Looking at the entries below, how many lines include the word "also"? Answer with the number alone.
———
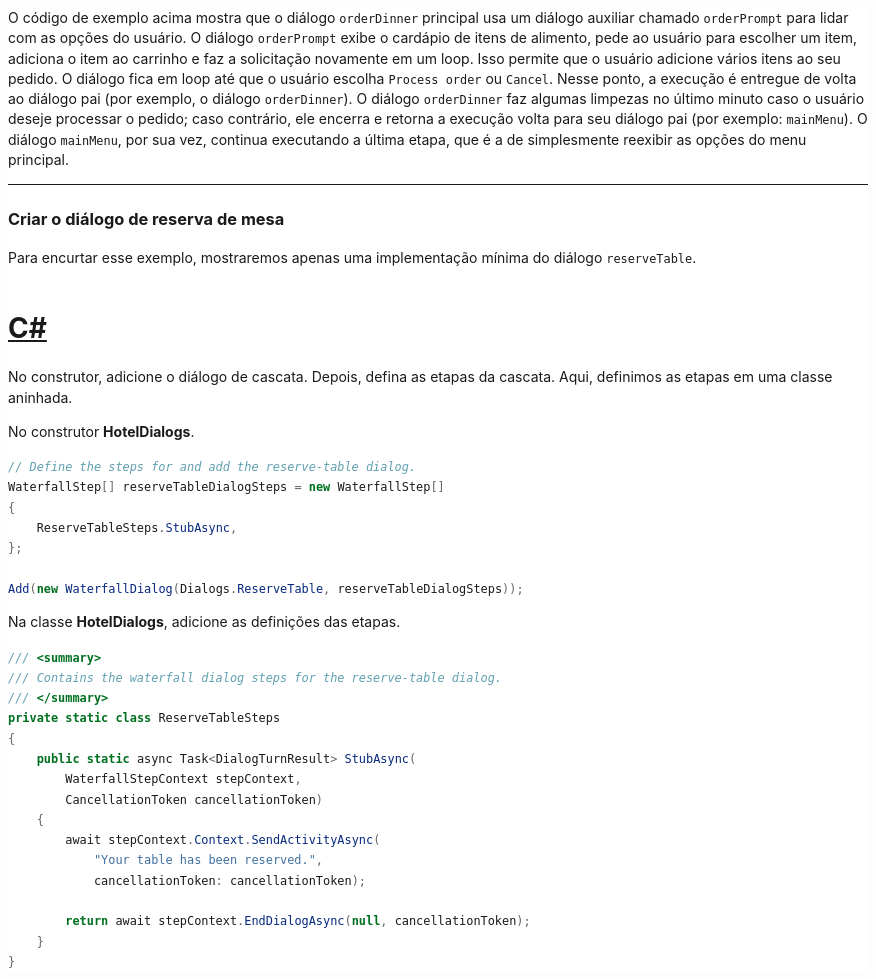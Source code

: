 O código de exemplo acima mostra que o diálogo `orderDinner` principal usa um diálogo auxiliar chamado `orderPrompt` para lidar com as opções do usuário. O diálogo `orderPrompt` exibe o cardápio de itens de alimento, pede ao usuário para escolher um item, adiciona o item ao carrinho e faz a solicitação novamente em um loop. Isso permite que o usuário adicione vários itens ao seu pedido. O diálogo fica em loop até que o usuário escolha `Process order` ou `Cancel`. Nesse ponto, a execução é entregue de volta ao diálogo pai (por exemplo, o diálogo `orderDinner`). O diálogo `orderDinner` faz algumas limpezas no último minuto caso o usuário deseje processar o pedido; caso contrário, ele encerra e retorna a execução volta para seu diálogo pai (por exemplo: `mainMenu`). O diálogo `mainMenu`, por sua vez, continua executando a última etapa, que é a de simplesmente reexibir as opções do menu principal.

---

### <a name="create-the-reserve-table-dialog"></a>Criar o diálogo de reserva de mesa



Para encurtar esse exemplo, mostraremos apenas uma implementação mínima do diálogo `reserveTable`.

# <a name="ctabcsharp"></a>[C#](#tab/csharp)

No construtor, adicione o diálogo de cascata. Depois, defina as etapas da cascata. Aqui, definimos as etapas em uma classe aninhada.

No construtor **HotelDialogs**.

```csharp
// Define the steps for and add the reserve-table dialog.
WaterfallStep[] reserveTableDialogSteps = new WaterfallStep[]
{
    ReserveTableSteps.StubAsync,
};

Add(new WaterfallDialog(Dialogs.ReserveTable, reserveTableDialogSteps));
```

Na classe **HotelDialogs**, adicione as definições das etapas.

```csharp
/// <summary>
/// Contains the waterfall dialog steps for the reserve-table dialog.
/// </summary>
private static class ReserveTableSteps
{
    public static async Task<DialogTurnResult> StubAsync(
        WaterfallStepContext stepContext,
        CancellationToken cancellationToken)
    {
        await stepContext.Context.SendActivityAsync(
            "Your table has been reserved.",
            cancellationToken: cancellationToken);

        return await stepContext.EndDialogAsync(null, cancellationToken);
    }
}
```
———
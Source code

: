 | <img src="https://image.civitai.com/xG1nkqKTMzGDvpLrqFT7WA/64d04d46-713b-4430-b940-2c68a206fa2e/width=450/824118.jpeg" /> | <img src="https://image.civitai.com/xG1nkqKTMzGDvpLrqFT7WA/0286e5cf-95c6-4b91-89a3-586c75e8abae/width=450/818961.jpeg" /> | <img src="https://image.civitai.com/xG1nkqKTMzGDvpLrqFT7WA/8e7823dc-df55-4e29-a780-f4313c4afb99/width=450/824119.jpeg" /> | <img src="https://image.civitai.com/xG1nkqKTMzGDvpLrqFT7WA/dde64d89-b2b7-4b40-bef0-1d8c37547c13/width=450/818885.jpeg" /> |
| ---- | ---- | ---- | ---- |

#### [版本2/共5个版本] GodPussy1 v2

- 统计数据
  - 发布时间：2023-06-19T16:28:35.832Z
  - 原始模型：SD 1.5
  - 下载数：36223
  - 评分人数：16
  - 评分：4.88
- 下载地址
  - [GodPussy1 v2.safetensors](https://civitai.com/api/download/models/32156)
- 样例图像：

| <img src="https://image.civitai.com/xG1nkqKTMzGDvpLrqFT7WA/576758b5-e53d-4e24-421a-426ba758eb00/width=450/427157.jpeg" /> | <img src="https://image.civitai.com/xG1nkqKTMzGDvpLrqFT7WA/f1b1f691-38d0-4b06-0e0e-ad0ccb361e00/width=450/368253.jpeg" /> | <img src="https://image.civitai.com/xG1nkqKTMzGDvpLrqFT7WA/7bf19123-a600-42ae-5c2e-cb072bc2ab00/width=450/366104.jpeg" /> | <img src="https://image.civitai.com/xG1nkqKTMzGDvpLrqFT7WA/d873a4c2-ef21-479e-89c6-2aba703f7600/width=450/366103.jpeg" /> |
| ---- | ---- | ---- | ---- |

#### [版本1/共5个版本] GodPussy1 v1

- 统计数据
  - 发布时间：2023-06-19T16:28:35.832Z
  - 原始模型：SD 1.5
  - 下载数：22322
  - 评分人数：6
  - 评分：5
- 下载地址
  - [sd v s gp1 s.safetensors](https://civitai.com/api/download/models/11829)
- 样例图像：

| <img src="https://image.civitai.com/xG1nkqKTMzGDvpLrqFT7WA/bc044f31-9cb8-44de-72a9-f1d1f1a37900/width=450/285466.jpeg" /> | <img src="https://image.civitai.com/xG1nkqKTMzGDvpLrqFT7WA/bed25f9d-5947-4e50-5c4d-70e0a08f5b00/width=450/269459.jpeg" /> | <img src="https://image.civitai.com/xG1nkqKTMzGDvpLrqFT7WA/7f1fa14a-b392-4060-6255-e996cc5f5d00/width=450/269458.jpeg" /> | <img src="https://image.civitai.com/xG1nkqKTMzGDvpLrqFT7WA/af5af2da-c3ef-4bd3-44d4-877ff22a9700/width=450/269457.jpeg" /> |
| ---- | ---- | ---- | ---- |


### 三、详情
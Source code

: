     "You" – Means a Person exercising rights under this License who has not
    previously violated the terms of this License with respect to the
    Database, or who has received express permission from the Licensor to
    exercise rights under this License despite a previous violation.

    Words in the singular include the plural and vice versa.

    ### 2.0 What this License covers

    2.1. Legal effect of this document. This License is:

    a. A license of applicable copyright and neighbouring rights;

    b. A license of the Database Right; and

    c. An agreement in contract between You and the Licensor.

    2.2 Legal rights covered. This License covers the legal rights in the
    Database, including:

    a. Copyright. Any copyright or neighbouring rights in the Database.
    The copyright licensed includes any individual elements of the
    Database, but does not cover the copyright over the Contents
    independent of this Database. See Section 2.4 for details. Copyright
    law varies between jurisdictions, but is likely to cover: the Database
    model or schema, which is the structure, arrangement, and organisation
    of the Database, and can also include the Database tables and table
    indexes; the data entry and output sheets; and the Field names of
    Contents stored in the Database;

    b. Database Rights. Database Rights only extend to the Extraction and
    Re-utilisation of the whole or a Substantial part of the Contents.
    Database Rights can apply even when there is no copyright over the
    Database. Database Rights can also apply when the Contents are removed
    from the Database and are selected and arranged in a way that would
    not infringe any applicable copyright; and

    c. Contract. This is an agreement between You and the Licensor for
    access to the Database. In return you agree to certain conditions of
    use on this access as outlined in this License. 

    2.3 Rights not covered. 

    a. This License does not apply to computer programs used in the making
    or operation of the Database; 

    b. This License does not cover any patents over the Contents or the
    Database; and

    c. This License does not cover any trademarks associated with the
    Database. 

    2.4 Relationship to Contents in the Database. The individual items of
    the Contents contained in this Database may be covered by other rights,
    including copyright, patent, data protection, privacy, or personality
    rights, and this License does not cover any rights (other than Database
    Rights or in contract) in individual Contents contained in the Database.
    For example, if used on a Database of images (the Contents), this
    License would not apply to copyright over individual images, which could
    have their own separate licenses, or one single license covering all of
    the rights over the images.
———
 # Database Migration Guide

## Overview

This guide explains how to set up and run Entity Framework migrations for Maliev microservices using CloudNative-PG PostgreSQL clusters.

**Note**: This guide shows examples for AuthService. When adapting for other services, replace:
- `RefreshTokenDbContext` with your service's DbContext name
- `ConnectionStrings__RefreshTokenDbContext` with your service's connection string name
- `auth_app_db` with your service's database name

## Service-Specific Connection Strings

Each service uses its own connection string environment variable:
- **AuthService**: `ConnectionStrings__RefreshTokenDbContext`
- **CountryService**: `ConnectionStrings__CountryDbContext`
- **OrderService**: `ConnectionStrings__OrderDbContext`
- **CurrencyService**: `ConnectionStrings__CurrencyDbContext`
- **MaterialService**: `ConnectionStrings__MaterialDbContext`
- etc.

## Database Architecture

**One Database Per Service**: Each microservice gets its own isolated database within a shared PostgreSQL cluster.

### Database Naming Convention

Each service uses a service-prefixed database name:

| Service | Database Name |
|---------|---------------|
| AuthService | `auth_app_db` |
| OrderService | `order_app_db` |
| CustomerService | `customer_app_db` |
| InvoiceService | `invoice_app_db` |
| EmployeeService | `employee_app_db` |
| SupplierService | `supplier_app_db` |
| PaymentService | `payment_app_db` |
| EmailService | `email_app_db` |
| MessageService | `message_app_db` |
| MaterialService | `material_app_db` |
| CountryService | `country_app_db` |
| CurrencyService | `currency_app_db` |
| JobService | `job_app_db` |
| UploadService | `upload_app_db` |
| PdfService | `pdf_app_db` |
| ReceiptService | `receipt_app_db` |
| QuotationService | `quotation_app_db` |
———
Task result: 2